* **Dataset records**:
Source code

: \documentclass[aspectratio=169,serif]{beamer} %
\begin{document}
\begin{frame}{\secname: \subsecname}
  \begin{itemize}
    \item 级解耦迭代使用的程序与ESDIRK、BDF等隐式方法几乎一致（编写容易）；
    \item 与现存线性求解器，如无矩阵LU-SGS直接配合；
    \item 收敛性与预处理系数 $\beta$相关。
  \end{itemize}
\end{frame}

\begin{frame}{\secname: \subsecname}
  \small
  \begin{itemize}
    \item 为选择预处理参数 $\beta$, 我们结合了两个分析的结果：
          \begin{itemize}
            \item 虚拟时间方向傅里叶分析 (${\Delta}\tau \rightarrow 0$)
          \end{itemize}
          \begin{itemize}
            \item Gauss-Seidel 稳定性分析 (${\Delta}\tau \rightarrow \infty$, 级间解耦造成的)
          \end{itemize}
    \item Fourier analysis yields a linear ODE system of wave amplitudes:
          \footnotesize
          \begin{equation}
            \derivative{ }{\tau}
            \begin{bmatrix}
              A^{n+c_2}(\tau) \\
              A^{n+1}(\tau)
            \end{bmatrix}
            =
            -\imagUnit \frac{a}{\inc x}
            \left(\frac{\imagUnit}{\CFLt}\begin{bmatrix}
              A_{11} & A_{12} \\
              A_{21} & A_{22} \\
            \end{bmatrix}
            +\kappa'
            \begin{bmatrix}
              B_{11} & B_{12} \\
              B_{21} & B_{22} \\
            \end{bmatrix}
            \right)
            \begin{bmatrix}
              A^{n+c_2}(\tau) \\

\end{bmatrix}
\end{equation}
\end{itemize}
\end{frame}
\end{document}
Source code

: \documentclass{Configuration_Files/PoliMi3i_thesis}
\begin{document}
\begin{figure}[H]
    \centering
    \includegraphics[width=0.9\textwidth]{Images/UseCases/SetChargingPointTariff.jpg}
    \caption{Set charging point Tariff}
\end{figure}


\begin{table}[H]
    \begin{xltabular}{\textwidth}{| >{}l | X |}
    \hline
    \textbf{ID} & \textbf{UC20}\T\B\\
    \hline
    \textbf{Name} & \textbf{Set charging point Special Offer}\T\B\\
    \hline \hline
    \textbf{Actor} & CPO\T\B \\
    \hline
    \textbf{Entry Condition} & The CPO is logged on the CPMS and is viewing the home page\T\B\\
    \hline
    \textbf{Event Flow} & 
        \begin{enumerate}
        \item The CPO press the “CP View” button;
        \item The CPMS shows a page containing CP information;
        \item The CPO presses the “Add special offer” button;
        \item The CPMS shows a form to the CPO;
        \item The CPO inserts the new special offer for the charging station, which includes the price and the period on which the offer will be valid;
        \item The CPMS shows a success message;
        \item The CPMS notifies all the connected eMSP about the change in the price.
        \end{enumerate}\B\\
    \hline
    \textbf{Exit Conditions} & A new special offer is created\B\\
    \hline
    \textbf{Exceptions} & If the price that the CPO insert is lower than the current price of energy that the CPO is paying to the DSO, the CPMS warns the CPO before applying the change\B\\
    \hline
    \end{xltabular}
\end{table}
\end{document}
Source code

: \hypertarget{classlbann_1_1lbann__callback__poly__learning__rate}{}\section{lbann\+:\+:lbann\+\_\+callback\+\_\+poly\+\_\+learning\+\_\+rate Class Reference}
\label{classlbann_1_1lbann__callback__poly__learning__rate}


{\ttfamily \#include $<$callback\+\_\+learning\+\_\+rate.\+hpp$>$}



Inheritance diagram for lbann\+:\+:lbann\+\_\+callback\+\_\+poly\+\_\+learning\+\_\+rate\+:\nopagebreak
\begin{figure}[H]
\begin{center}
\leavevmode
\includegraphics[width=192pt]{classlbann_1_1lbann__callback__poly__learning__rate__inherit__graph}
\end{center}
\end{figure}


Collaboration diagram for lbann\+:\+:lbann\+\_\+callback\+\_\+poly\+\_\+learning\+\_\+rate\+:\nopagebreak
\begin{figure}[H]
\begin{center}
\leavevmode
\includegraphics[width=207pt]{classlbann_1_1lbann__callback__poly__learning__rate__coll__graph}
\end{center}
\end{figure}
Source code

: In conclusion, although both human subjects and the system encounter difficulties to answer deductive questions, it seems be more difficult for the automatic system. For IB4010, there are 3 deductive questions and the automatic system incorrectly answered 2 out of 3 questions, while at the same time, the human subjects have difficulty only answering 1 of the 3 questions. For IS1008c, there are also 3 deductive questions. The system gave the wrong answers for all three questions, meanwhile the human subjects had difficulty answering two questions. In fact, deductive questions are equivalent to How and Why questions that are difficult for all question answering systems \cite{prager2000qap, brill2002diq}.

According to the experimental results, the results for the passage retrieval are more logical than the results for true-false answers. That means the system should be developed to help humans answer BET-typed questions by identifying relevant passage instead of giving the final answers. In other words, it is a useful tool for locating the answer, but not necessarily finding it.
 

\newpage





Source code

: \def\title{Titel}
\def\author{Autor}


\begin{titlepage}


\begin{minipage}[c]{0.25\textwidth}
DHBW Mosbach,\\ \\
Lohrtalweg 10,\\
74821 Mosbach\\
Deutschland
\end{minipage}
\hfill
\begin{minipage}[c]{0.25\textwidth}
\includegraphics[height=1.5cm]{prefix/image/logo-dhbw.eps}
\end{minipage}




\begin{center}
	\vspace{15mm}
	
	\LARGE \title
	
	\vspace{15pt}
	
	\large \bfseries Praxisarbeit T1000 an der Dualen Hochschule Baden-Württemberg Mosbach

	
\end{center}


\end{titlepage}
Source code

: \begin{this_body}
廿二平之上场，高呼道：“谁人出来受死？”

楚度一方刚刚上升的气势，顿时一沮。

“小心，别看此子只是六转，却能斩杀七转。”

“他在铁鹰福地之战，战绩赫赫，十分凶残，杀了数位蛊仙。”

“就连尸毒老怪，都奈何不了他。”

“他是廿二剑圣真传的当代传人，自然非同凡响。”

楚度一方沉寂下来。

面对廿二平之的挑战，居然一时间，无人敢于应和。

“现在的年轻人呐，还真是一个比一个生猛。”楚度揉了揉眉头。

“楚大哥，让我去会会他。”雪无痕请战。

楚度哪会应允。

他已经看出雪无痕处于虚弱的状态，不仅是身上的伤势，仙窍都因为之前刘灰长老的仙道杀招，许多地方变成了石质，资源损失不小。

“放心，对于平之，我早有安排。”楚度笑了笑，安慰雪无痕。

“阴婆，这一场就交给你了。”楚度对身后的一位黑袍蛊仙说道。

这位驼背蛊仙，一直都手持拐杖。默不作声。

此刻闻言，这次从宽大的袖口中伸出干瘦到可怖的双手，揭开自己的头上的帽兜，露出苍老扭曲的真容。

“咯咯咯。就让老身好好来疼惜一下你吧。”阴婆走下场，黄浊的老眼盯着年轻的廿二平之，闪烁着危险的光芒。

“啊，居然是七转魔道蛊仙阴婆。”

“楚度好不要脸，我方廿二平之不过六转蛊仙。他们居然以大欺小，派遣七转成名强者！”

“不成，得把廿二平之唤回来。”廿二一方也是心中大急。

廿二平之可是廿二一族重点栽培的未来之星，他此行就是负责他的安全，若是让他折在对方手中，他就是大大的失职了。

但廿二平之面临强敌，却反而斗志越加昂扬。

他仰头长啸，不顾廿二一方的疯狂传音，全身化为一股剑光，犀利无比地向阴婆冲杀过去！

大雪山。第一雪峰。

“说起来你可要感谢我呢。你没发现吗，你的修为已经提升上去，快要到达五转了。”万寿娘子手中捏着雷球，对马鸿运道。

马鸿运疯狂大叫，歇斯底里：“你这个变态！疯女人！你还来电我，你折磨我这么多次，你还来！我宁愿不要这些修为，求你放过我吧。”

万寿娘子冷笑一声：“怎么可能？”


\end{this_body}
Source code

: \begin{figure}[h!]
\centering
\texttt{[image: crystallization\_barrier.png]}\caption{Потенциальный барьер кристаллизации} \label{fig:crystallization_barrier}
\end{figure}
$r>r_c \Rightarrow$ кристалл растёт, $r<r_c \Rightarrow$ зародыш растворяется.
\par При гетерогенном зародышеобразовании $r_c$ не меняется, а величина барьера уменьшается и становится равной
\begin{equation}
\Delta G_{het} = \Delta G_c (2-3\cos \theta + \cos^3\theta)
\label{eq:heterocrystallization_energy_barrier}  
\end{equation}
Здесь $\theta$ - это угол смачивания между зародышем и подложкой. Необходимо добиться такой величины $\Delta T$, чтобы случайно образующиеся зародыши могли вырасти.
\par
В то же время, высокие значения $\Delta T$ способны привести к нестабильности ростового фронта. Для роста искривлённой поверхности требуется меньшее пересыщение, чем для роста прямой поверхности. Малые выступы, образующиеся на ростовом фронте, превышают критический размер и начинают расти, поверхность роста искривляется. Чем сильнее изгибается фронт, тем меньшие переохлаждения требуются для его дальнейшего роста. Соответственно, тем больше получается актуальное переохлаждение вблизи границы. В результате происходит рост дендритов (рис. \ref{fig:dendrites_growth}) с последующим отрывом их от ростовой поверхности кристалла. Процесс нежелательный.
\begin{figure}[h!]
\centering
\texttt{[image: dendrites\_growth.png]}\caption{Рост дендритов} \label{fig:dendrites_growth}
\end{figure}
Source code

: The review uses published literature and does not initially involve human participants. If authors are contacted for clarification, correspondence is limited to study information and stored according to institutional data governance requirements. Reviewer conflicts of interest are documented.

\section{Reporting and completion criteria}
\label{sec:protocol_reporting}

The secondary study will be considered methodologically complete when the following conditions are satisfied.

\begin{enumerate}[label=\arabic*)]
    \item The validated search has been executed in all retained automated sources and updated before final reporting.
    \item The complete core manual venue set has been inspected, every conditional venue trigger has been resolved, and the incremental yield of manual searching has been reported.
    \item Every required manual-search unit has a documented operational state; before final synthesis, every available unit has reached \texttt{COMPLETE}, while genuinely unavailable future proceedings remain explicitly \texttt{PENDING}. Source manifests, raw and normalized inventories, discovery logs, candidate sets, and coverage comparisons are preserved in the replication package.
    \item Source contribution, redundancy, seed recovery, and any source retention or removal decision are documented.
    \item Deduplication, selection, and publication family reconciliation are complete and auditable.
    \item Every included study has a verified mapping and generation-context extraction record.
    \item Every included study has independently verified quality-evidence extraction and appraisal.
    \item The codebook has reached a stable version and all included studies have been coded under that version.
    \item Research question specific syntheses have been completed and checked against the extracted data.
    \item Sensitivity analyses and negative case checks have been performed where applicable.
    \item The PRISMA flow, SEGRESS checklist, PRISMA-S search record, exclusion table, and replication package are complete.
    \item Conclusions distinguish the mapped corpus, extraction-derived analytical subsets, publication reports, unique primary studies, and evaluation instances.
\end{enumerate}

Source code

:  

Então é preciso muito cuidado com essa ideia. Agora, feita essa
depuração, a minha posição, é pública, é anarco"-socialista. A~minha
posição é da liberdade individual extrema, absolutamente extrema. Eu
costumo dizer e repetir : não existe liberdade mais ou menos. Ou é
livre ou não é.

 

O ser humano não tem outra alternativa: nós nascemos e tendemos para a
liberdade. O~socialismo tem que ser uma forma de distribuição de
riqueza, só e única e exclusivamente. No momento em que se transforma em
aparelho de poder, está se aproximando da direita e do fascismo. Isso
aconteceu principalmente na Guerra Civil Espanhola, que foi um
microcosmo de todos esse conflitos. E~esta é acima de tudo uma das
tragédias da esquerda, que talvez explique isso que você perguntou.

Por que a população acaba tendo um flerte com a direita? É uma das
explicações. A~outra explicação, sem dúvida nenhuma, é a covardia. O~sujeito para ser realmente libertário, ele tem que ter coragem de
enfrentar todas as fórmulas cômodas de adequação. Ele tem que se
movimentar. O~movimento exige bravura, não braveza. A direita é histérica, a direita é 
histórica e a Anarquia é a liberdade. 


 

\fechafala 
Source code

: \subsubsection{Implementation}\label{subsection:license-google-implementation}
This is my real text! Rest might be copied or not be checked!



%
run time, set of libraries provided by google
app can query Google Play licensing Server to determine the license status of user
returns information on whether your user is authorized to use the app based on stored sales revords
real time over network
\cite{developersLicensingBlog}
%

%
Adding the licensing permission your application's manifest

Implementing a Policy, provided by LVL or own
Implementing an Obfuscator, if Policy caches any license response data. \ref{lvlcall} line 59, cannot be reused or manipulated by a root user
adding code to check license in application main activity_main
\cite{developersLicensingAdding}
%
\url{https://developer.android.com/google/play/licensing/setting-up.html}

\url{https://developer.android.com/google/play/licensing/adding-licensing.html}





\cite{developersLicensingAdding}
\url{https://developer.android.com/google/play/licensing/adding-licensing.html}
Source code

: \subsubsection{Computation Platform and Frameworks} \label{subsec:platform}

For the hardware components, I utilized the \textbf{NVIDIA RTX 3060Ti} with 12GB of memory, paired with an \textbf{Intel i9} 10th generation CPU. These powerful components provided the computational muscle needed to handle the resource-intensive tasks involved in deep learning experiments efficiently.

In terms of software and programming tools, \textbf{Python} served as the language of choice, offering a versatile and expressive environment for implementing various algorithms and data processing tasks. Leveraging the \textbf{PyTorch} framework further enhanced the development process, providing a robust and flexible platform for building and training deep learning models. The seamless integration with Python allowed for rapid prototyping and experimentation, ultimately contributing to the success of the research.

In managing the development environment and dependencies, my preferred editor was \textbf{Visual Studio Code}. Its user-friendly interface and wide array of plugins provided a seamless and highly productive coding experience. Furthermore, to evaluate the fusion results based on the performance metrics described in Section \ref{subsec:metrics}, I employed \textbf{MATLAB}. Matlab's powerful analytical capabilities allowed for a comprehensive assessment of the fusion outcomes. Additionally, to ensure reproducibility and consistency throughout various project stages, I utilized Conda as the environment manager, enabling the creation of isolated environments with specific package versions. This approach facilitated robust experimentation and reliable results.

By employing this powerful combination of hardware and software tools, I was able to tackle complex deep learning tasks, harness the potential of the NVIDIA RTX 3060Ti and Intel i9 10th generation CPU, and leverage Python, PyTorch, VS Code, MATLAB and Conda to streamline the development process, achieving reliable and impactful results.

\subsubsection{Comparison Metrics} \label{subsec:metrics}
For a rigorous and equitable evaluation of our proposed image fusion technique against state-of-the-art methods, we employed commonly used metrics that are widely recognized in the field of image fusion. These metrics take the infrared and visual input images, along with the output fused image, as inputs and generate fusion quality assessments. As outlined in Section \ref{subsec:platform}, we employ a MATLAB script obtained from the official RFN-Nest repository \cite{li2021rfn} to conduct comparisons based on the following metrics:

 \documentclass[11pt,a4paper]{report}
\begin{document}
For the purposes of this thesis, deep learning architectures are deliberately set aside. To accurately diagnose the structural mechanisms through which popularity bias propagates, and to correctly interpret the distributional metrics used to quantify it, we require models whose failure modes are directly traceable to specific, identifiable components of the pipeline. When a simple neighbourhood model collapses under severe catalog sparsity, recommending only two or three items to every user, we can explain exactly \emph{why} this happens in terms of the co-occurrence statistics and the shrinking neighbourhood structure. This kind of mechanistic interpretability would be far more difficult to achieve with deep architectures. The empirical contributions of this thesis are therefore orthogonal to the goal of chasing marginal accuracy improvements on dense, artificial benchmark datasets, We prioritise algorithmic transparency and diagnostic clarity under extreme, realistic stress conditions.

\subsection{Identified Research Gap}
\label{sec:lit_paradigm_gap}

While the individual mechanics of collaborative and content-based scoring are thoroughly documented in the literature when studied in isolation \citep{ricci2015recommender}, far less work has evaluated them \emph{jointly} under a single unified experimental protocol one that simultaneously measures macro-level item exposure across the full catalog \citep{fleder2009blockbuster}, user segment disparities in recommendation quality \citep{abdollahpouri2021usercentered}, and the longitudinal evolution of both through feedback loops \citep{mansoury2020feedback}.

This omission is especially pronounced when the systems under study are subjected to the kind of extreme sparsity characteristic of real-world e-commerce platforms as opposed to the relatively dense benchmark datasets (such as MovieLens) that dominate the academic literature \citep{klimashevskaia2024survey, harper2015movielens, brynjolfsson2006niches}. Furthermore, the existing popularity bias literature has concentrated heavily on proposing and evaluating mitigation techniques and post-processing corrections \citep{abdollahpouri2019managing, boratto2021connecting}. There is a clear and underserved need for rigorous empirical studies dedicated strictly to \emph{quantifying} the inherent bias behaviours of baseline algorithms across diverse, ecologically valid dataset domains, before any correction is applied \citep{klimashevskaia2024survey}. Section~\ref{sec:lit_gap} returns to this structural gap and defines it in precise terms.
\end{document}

* **What is needed**:
Copy exactly the stretch of data above from the line with "package are complete." through the line with "depuração, a minha", and omit all other lines.

* **Result for this exercise**:
    \item The PRISMA flow, SEGRESS checklist, PRISMA-S search record, exclusion table, and replication package are complete.
    \item Conclusions distinguish the mapped corpus, extraction-derived analytical subsets, publication reports, unique primary studies, and evaluation instances.
\end{enumerate}

Source code

:  

Então é preciso muito cuidado com essa ideia. Agora, feita essa
depuração, a minha posição, é pública, é anarco"-socialista. A~minha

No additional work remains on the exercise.